Rationalising Cane Pricing Policy

January 24, 2018
12 months

What is the issue?

The mismatch between price of sugarcane and that of sugar calls for implementing the suggestions of CACP.

What is the anomaly in price support?

  • The Cabinet Committee on Economic Affairs approves the Fair and Remunerative price (FRP) for sugarcane.
  • FRP is the minimum price that the sugar mills have to pay to farmers.
  • FRP does protect the farmers by deciding the price of sugarcane.
  • But on the other hand, sugar prices are determined by market sentiments and market forces, causing unfavourable effects.

How does it impact?

  • Farmers - The high FRP of sugarcane results in over-production of cane and ultimately surplus sugar.
  • This could, in turn, cause sugar prices to fall below cost levels.
  • The resultant burden of the loss falls on the sugar mills.
  • This eventually leads to delays or defaults in making payments to the farmers.
  • Export - Too high a price for cane makes Indian sugar uncompetitive globally.
  • E.g.

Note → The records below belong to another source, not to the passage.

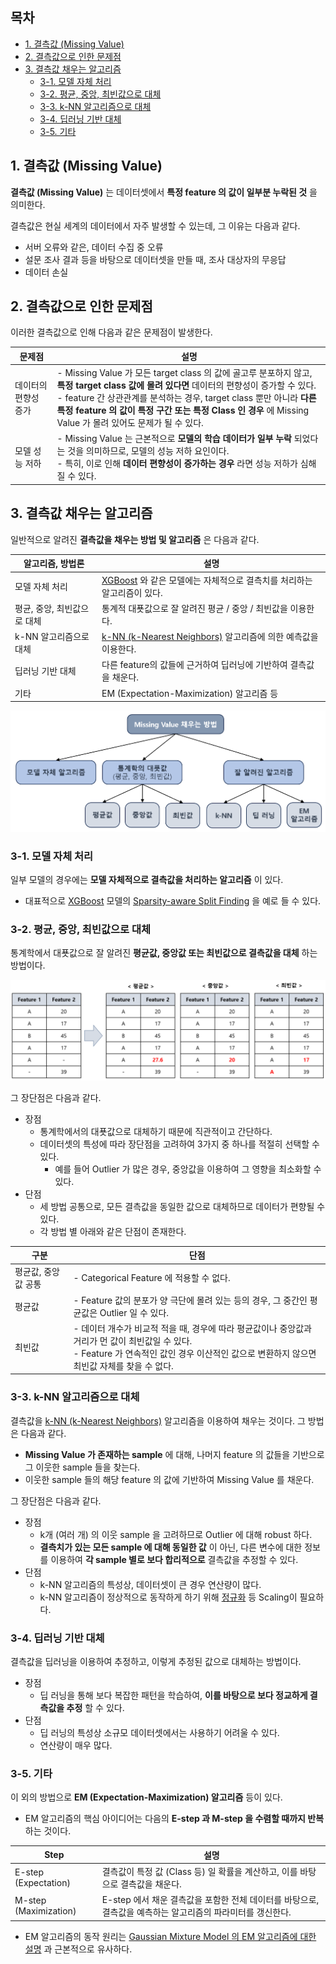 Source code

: ## 목차

* [1. 결측값 (Missing Value)](#1-결측값-missing-value)
* [2. 결측값으로 인한 문제점](#2-결측값으로-인한-문제점)
* [3. 결측값 채우는 알고리즘](#3-결측값-채우는-알고리즘)
  * [3-1. 모델 자체 처리](#3-1-모델-자체-처리)
  * [3-2. 평균, 중앙, 최빈값으로 대체](#3-2-평균-중앙-최빈값으로-대체)
  * [3-3. k-NN 알고리즘으로 대체](#3-3-k-nn-알고리즘으로-대체)
  * [3-4. 딥러닝 기반 대체](#3-4-딥러닝-기반-대체)
  * [3-5. 기타](#3-5-기타)

## 1. 결측값 (Missing Value)

**결측값 (Missing Value)** 는 데이터셋에서 **특정 feature 의 값이 일부분 누락된 것** 을 의미한다.

결측값은 현실 세계의 데이터에서 자주 발생할 수 있는데, 그 이유는 다음과 같다.

* 서버 오류와 같은, 데이터 수집 중 오류
* 설문 조사 결과 등을 바탕으로 데이터셋을 만들 때, 조사 대상자의 무응답
* 데이터 손실

## 2. 결측값으로 인한 문제점

이러한 결측값으로 인해 다음과 같은 문제점이 발생한다.

| 문제점         | 설명                                                                                                                                                                                                                                         |
|-------------|--------------------------------------------------------------------------------------------------------------------------------------------------------------------------------------------------------------------------------------------|
| 데이터의 편향성 증가 | - Missing Value 가 모든 target class 의 값에 골고루 분포하지 않고, **특정 target class 값에 몰려 있다면** 데이터의 편향성이 증가할 수 있다.<br>- feature 간 상관관계를 분석하는 경우, target class 뿐만 아니라 **다른 특정 feature 의 값이 특정 구간 또는 특정 Class 인 경우** 에 Missing Value 가 몰려 있어도 문제가 될 수 있다. |
| 모델 성능 저하    | - Missing Value 는 근본적으로 **모델의 학습 데이터가 일부 누락** 되었다는 것을 의미하므로, 모델의 성능 저하 요인이다.<br>- 특히, 이로 인해 **데이터 편향성이 증가하는 경우** 라면 성능 저하가 심해질 수 있다.                                                                                                       |

## 3. 결측값 채우는 알고리즘

일반적으로 알려진 **결측값을 채우는 방법 및 알고리즘** 은 다음과 같다.

| 알고리즘, 방법론        | 설명                                                                                               |
|------------------|--------------------------------------------------------------------------------------------------|
| 모델 자체 처리         | [XGBoost](../Machine%20Learning%20Models/머신러닝_모델_XGBoost.md) 와 같은 모델에는 자체적으로 결측치를 처리하는 알고리즘이 있다. |
| 평균, 중앙, 최빈값으로 대체 | 통계적 대푯값으로 잘 알려진 평균 / 중앙 / 최빈값을 이용한다.                                                             |
| k-NN 알고리즘으로 대체   | [k-NN (k-Nearest Neighbors)](../Machine%20Learning%20Models/머신러닝_모델_KNN.md) 알고리즘에 의한 예측값을 이용한다.  |
| 딥러닝 기반 대체        | 다른 feature의 값들에 근거하여 딥러닝에 기반하여 결측값을 채운다.                                                         |
| 기타               | EM (Expectation-Maximization) 알고리즘 등                                                             |

![image](images/Missing_Value_2.PNG)

### 3-1. 모델 자체 처리

일부 모델의 경우에는 **모델 자체적으로 결측값을 처리하는 알고리즘** 이 있다.

* 대표적으로 [XGBoost](../Machine%20Learning%20Models/머신러닝_모델_XGBoost.md) 모델의 [Sparsity-aware Split Finding](../Machine%20Learning%20Models/머신러닝_모델_XGBoost.md#4-4-결측치-데이터-처리) 을 예로 들 수 있다.

### 3-2. 평균, 중앙, 최빈값으로 대체

통계학에서 대푯값으로 잘 알려진 **평균값, 중앙값 또는 최빈값으로 결측값을 대체** 하는 방법이다.

![image](images/Missing_Value_1.PNG)

그 장단점은 다음과 같다.

* 장점
  * 통계학에서의 대푯값으로 대체하기 때문에 직관적이고 간단하다.
  * 데이터셋의 특성에 따라 장단점을 고려하여 3가지 중 하나를 적절히 선택할 수 있다.
    * 예를 들어 Outlier 가 많은 경우, 중앙값을 이용하여 그 영향을 최소화할 수 있다. 
* 단점
  * 세 방법 공통으로, 모든 결측값을 동일한 값으로 대체하므로 데이터가 편향될 수 있다. 
  * 각 방법 별 아래와 같은 단점이 존재한다.

| 구분          | 단점                                                                                                                     |
|-------------|------------------------------------------------------------------------------------------------------------------------|
| 평균값, 중앙값 공통 | - Categorical Feature 에 적용할 수 없다.                                                                                      |
| 평균값         | - Feature 값의 분포가 양 극단에 몰려 있는 등의 경우, 그 중간인 평균값은 Outlier 일 수 있다.                                                         |
| 최빈값         | - 데이터 개수가 비교적 적을 때, 경우에 따라 평균값이나 중앙값과 거리가 먼 값이 최빈값일 수 있다.<br>- Feature 가 연속적인 값인 경우 이산적인 값으로 변환하지 않으면 최빈값 자체를 찾을 수 없다. |

### 3-3. k-NN 알고리즘으로 대체

결측값을 [k-NN (k-Nearest Neighbors)](../Machine%20Learning%20Models/머신러닝_모델_KNN.md) 알고리즘을 이용하여 채우는 것이다. 그 방법은 다음과 같다.

* **Missing Value 가 존재하는 sample** 에 대해, 나머지 feature 의 값들을 기반으로 그 이웃한 sample 들을 찾는다.
* 이웃한 sample 들의 해당 feature 의 값에 기반하여 Missing Value 를 채운다.

그 장단점은 다음과 같다.

* 장점
  * k개 (여러 개) 의 이웃 sample 을 고려하므로 Outlier 에 대해 robust 하다.
  * **결측치가 있는 모든 sample 에 대해 동일한 값** 이 아닌, 다른 변수에 대한 정보를 이용하여 **각 sample 별로 보다 합리적으로** 결측값을 추정할 수 있다.
* 단점
  * k-NN 알고리즘의 특성상, 데이터셋이 큰 경우 연산량이 많다.
  * k-NN 알고리즘이 정상적으로 동작하게 하기 위해 [정규화](데이터_사이언스_기초_Normalization.md) 등 Scaling이 필요하다.

### 3-4. 딥러닝 기반 대체

결측값을 딥러닝을 이용하여 추정하고, 이렇게 추정된 값으로 대체하는 방법이다.

* 장점
  * 딥 러닝을 통해 보다 복잡한 패턴을 학습하여, **이를 바탕으로 보다 정교하게 결측값을 추정** 할 수 있다.
* 단점
  * 딥 러닝의 특성상 소규모 데이터셋에서는 사용하기 어려울 수 있다.
  * 연산량이 매우 많다.

### 3-5. 기타

이 외의 방법으로 **EM (Expectation-Maximization) 알고리즘** 등이 있다.

* EM 알고리즘의 핵심 아이디어는 다음의 **E-step 과 M-step 을 수렴할 때까지 반복** 하는 것이다.

| Step                  | 설명                                                              |
|-----------------------|-----------------------------------------------------------------|
| E-step (Expectation)  | 결측값이 특정 값 (Class 등) 일 확률을 계산하고, 이를 바탕으로 결측값을 채운다.               |
| M-step (Maximization) | E-step 에서 채운 결측값을 포함한 전체 데이터를 바탕으로, 결측값을 예측하는 알고리즘의 파라미터를 갱신한다. |
 
* EM 알고리즘의 동작 원리는 [Gaussian Mixture Model 의 EM 알고리즘에 대한 설명](../Machine%20Learning%20Models/머신러닝_모델_Gaussian_Mixture.md#2-gaussian-mixture의-알고리즘-em-algorithm) 과 근본적으로 유사하다. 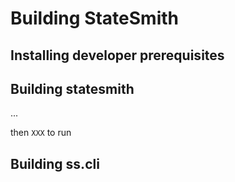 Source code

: # Building StateSmith

## Installing developer prerequisites


## Building statesmith

...

then `XXX` to run


## Building ss.cli

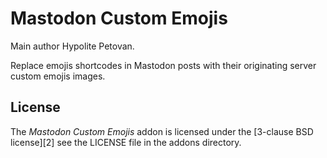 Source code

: Mastodon Custom Emojis
======================

Main author Hypolite Petovan.

Replace emojis shortcodes in Mastodon posts with their originating server custom emojis images.

## License

The _Mastodon Custom Emojis_ addon is licensed under the [3-clause BSD license][2] see the LICENSE file in the addons directory.

[1]: http://opensource.org/licenses/BSD-3-Clause
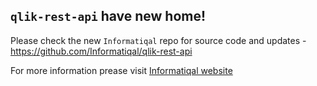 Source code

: ## `qlik-rest-api` have new home!

Please check the new `Informatiqal` repo for source code and updates - https://github.com/Informatiqal/qlik-rest-api

For more information prease visit [Informatiqal website](https://informatiqal.com)

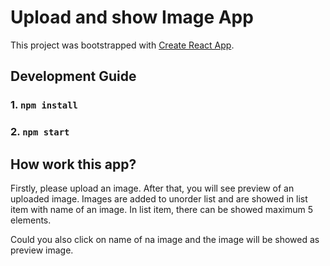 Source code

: # Upload and show Image App

This project was bootstrapped with [Create React App](https://github.com/facebook/create-react-app).

## Development Guide 

### 1. `npm install`
### 2. `npm start`

## How work this app? 

Firstly, please upload an image.
After that, you will see preview of an uploaded image.
Images are added to unorder list and are showed in list item with name of an image. 
In list item, there can be showed maximum 5 elements. 

Could you also click on name of na image and the image will be showed as preview image. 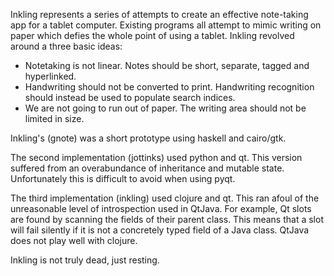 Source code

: Inkling represents a series of attempts to create an effective note-taking app for a tablet computer. Existing programs all attempt to mimic writing on paper which defies the whole point of using a tablet. Inkling revolved around a three basic ideas:

* Notetaking is not linear. Notes should be short, separate, tagged and hyperlinked.
* Handwriting should not be converted to print. Handwriting recognition should instead be used to populate search indices.
* We are not going to run out of paper. The writing area should not be limited in size.

Inkling's (gnote) was a short prototype using haskell and cairo/gtk. 

The second implementation (jottinks) used python and qt. This version suffered from an overabundance of inheritance and mutable state. Unfortunately this is difficult to avoid when using pyqt.

The third implementation (inkling) used clojure and qt. This ran afoul of the unreasonable level of introspection used in QtJava. For example, Qt slots are found by scanning the fields of their parent class. This means that a slot will fail silently if it is not a concretely typed field of a Java class. QtJava does not play well with clojure.

Inkling is not truly dead, just resting.
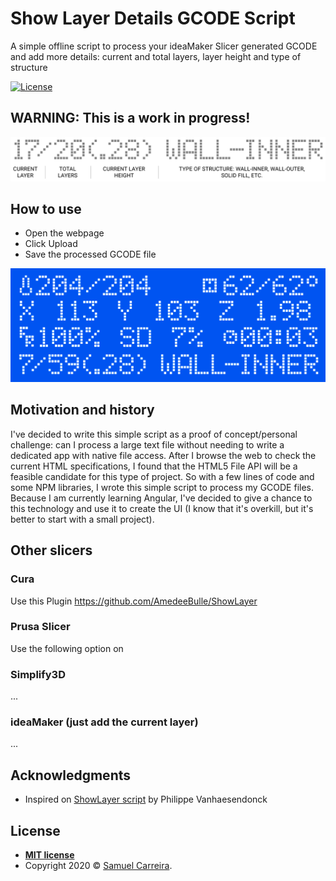 # Show Layer Details GCODE Script

A simple offline script to process your ideaMaker Slicer generated GCODE and add more details: current and total layers, layer height and type of structure

[![License](http://img.shields.io/:license-mit-blue.svg?style=flat-square)](http://badges.mit-license.org)

## **WARNING: This is a work in progress!**

![Details](label.png)

## How to use
- Open the webpage
- Click Upload
- Save the processed GCODE file

![Preview](lcd-mockup.png)


## Motivation and history
I've decided to write this simple script as a proof of concept/personal challenge: can I process a large text file without needing to write a dedicated app with native file access.
After I browse the web to check the current HTML specifications, I found that the HTML5 File API will be a feasible candidate for this type of project.
So with a few lines of code and some NPM libraries, I wrote this simple script to process my GCODE files. Because I am currently learning Angular, I've decided to give a chance to this technology and use it to create the UI (I know that it's overkill, but it's better to start with a small project).

## Other slicers 
### Cura
Use this Plugin https://github.com/AmedeeBulle/ShowLayer

### Prusa Slicer
Use the following option on

### Simplify3D
...

### ideaMaker (just add the current layer)
...


## Acknowledgments

* Inspired on [ShowLayer script](https://github.com/AmedeeBulle/ShowLayer/blob/master/scripts/ShowLayer.py) by Philippe Vanhaesendonck


## License

- **[MIT license](http://opensource.org/licenses/mit-license.php)**
- Copyright 2020 © <a href="http://samuelcarreira.com" target="_blank">Samuel Carreira</a>.
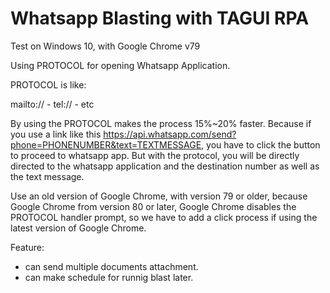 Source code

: # Whatsapp Blasting with TAGUI RPA

Test on Windows 10, with Google Chrome v79

Using PROTOCOL for opening Whatsapp Application.

PROTOCOL is like:

mailto:// - tel:// - etc

By using the PROTOCOL makes the process 15%~20% faster.
Because if you use a link like this https://api.whatsapp.com/send?phone=PHONENUMBER&text=TEXTMESSAGE, you have to click the button to proceed to whatsapp app.
But with the protocol, you will be directly directed to the whatsapp application and the destination number as well as the text message.

Use an old version of Google Chrome, with version 79 or older, because Google Chrome from version 80 or later, Google Chrome disables the PROTOCOL handler prompt, so we have to add a click process if using the latest version of Google Chrome.



Feature:
- can send multiple documents attachment.
- can make schedule for runnig blast later.

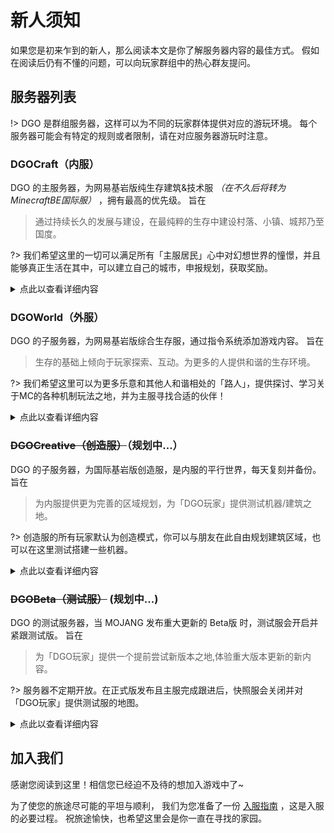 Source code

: <!-- docs/guide/join/notice.md -->

# 新人须知

如果您是初来乍到的新人，那么阅读本文是你了解服务器内容的最佳方式。
假如在阅读后仍有不懂的问题，可以向玩家群组中的热心群友提问。



## 服务器列表

!> DGO 是群组服务器，这样可以为不同的玩家群体提供对应的游玩环境。
每个服务器可能会有特定的规则或者限制，请在对应服务器游玩时注意。



### DGOCraft（内服）

DGO 的主服务器，为网易基岩版纯生存建筑&技术服 *（在不久后将转为 MinecraftBE国际服）* ，拥有最高的优先级。
旨在

> 通过持续长久的发展与建设，在最纯粹的生存中建设村落、小镇、城邦乃至国度。

?> 我们希望这里的一切可以满足所有「主服居民」心中对幻想世界的憧憬，并且能够真正生活在其中，可以建立自己的城市，申报规划，获取奖励。

<details>
<summary>点此以查看详细内容</summary>

 **可游玩玩家：** 
拥有`「主服居民」`头衔。
 *(详情见 [玩家头衔](basic/information/playerTitle.md) )* 

 **服务器号/密码：** 
可以在`【DGOnline-内服群】`@Q群管家 了解更多。

 **世界设置：** 
死亡掉落 / 生物破坏 / 火焰蔓延 / TNT爆炸 / 开启坐标
 
 **加入「内服」的方式：**

1. 「外服转内服」：满足条件的外服成员，可通过此方式进入主服。
2. 「邀请」：满足条件的内服成员可邀请满足条件的玩家。
 *(详情见 [入服指南](guide/join/guide.md) )* 

 **如何进入国际基岩版服务器：**
一个与服务器同一版本的基岩版客户端，群内会有提供手机端，Win10版需自行获取。
一个Microsoft/Xbox账户 *（非租借 非共享）* 

</details>



### DGOWorld（外服）

DGO 的子服务器，为网易基岩版综合生存服，通过指令系统添加游戏内容。
旨在

> 生存的基础上倾向于玩家探索、互动。为更多的人提供和谐的生存环境。

?> 我们希望这里可以为更多乐意和其他人和谐相处的「路人」，提供探讨、学习关于MC的各种机制玩法之地，并为主服寻找合适的伙伴！

<details>
<summary>点此以查看详细内容</summary>

 **可游玩玩家：** 
拥有`「旅客」`或升级后的头衔。
 *(详情见 [玩家头衔](basic/information/playerTitle.md) )* 

 **服务器号/密码：** 
可以在`【DGOnline-外服群】`@Q群管家 了解更多。

 **世界设置：** 
禁止死亡掉落 / 禁止生物破坏 / 禁止火焰蔓延 / 禁止TNT爆炸 / 开启坐标

 **加入「外服」的方式：**

1. 「审核」：任何人可在开放审核的时间内申请，通过此方法进入子服。
2. 「邀请」：满足条件的外服成员可邀请满足条件的玩家。
 *(详情见 [入服指南](guide/join/guide.md) )* 

</details>



### ~~DGOCreative（创造服）~~（规划中...）

DGO 的子服务器，为国际基岩版创造服，是内服的平行世界，每天复刻并备份。
旨在

> 为内服提供更为完善的区域规划，为「DGO玩家」提供测试机器/建筑之地。

?> 创造服的所有玩家默认为创造模式，你可以与朋友在此自由规划建筑区域，也可以在这里测试搭建一些机器。

<details>
<summary>点此以查看详细内容</summary>

 **可游玩玩家：** 
拥有`「居民」`或升级后的头衔。
 *(详情见 [玩家头衔](basic/information/playerTitle.md) )* 

 **服务器IP：** 
`creative.dgo.world`

 **世界设置：** 
死亡掉落 / 生物破坏 / 火焰蔓延 / TNT爆炸 / 开启坐标

</details>



### ~~DGOBeta（测试服）~~ (规划中...)

DGO 的测试服务器，当 MOJANG 发布重大更新的 Beta版 时，测试服会开启并紧跟测试版。
旨在

> 为「DGO玩家」提供一个提前尝试新版本之地,体验重大版本更新的新内容。

?> 服务器不定期开放。在正式版发布且主服完成跟进后，快照服会关闭并对「DGO玩家」提供测试服的地图。

<details>
<summary>点此以查看详细内容</summary>

 **可游玩玩家：** 
拥有`「居民」`或升级后的头衔。
 *(详情见 [玩家头衔](basic/information/playerTitle.md) )* 

 **服务器IP：** 
`beta.dgo.world`

 **世界设置：** 
死亡掉落 / 生物破坏 / 火焰蔓延 / TNT爆炸 / 开启坐标

</details>



## 加入我们

感谢您阅读到这里！相信您已经迫不及待的想加入游戏中了~ 

为了使您的旅途尽可能的平坦与顺利，
我们为您准备了一份 [入服指南](guide/join/guide.md) ，这是入服的必要过程。
祝旅途愉快，也希望这里会是你一直在寻找的家园。
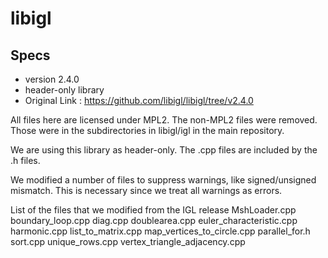 # libigl

## Specs 
- version 2.4.0
- header-only library
- Original Link : https://github.com/libigl/libigl/tree/v2.4.0

All files here are licensed under MPL2. The non-MPL2 files were removed. Those were in the subdirectories in libigl/igl in the main repository.

We are using this library as header-only. The .cpp files are included by the .h files.

We modified a number of files to suppress warnings, like signed/unsigned mismatch. This is necessary since we treat all warnings as errors.

List of the files that we modified from the IGL release 
    MshLoader.cpp
    boundary_loop.cpp
    diag.cpp
    doublearea.cpp
    euler_characteristic.cpp
    harmonic.cpp
    list_to_matrix.cpp
    map_vertices_to_circle.cpp
    parallel_for.h
    sort.cpp
    unique_rows.cpp
    vertex_triangle_adjacency.cpp
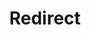 ﻿---
layout: src/layouts/Redirect.astro
title: Redirect
redirect: /docs/administration/reporting
pubDate:  2023-01-01
navSearch: false
navSitemap: false
navMenu: false
---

Indian cane prices are 70-80% higher than that in Brazil.
  • Thus, exporting the surplus from India too becomes harder.

What is desired?

  • The government’s protection with a remunerative cane price and assured buyer is unquestionable.
  • However, the anomalies call for rationalisation of the cane-pricing policies in tune with global practices.
  • This is especially to facilitate Indian sugar industry to export the surplus favourably.
  • The governments (including states) should take roles beyond cane-price fixing.
  • The government will have to offer interest-free loans, subsidies and incentives, etc for production.
  • Special efforts would also be needed to dispose off the surplus sugar.
  • This is essential to keep sugar prices at adequate levels and ensure cane-price payments on time.

What are the recommendations of the CACP?

  • Some of the suggestions made by the Commission for Agricultural Costs and Prices (CACP) in this regard include the following:
  • Farmers should be guaranteed a minimum cane price at the level of FRP.
  • In addition, the liability of sugar mills will be restricted as per a revenue sharing formula (RSF).
  • Accordingly, 75% of revenue realised from sugar will be the cane price payable by mills.
  • If the cane-price, as per RSF, is more than FRP, the farmers get a second instalment over and above the FRP.
  • When sugar prices are depressed, the price as per RSF may work out to below FRP.
  • The gap would then be paid directly to the farmers from a fund created by the government (government is yet to approve it).
  • Benefits - The sugar mills will pay farmers as per their revenue realisation and pay on time.
  • Farmers get cane price at least at the level of FRP, or more with better sugar prices, instead of the current system of giving farmers only FRP.
  • It will also keep cost of production reasonable, ensuring that Indian sugar is competitive globally to allow exporting the surplus.